Halifax 57 Rescue (Canada) is restoring and building a Halifax bomber for the Bomber Command Museum of Canada (BCMC) in Nanton, Alberta. The Organization is dedicated to preserving the Handley Page Halifax bomber aircraft, used during air combat operations in WWII. Rapid3D was contacted by Karl Kjaarsgard, the Curator of the Bomber Command Museum of Canada, to help with a scan and modeling project to help recreate and reproduce the engine air scoop.


The air intake, or air scoop, of an aircraft is a component which takes in air during flight to provide ventilation.


The story behind finding the air scoop is a serendipitous one. Scott Knox, the chief engineer for the rebuild of the Halifax heavy bomber, recently logged onto Facebook to surf around, ultimately finding himself looking at an aircraft parts page. He saw an interesting post with a familiar-looking part and immediately called Karl, asking "What does this look like to you?" Karl recognized the part as the same as the one on a Halifax bomber and verified using his own photos and cowling.


He immediately called the Facebook post owner, a man named Steve in Northern California, and asked him how he had so many leftover parts from a Short Solent giant flying boat, with Hercules 637 radial engines, when they were built in Ireland... in the 1950s!

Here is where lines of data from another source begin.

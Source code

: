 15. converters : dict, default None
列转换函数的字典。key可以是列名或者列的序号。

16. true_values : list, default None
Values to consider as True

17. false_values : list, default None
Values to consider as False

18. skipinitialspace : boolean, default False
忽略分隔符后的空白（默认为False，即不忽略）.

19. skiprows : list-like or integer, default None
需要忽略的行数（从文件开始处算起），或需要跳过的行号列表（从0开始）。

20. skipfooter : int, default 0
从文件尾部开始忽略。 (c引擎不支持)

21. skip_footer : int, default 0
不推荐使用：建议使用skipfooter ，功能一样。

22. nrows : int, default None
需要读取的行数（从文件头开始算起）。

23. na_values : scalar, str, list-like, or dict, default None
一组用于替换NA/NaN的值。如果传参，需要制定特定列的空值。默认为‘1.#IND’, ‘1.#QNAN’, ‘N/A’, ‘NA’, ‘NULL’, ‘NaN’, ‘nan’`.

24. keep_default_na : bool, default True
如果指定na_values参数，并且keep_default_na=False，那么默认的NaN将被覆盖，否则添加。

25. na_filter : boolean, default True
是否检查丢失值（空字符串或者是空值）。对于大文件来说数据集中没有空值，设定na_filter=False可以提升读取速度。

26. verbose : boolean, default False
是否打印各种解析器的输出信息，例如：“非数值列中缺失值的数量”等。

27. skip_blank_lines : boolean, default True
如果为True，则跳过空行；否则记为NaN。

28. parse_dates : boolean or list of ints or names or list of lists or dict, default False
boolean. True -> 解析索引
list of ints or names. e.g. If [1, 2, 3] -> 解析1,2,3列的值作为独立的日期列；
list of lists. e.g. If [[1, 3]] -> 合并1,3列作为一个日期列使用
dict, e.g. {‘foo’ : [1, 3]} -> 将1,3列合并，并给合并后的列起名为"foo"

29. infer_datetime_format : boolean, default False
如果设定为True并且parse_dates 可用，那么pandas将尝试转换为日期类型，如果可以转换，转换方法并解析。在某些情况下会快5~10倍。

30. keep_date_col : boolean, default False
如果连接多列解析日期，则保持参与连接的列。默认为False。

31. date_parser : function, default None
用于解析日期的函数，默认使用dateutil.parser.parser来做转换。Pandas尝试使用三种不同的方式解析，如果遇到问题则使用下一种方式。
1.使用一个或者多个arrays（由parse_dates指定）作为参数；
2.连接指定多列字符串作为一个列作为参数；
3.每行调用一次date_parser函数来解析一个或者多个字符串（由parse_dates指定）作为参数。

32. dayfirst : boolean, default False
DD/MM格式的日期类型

Steve told Karl there were 2 Solent flying boats scrapped many years ago in Oakland, California and the only thing left was a single, solitary air scoop.



Karl did not hesitate and bought the air intake to have it shipped right away to the Bomber Command Museum of Canada in Nanton, AB. The part fit exactly onto the Halifax bomber.



Now, the next tricky part of the project was being able to make four of these air scoops for four Halifax bomber engines. This is when Karl reached out to Rapid3D. He wanted us to 3D scan and reverse engineer the air scoop into usable CAD files so that four scoops could be manufactured consistently. The air scoop has complex curvature, and no drawings for the component have ever been recovered - so the part was dropped off at the Rapid3D office for scanning and modeling.


Using Creaform's impressive MetraSCAN BLACK Elite scanner, we were able to scan the air scoop at high detail and accuracy, which was about 0.078mm or 0.0031" across the whole piece. The MetraSCAN is a shop-floor scanning solution designed for medium to large parts, and requiring high scanning speeds and high accuracy.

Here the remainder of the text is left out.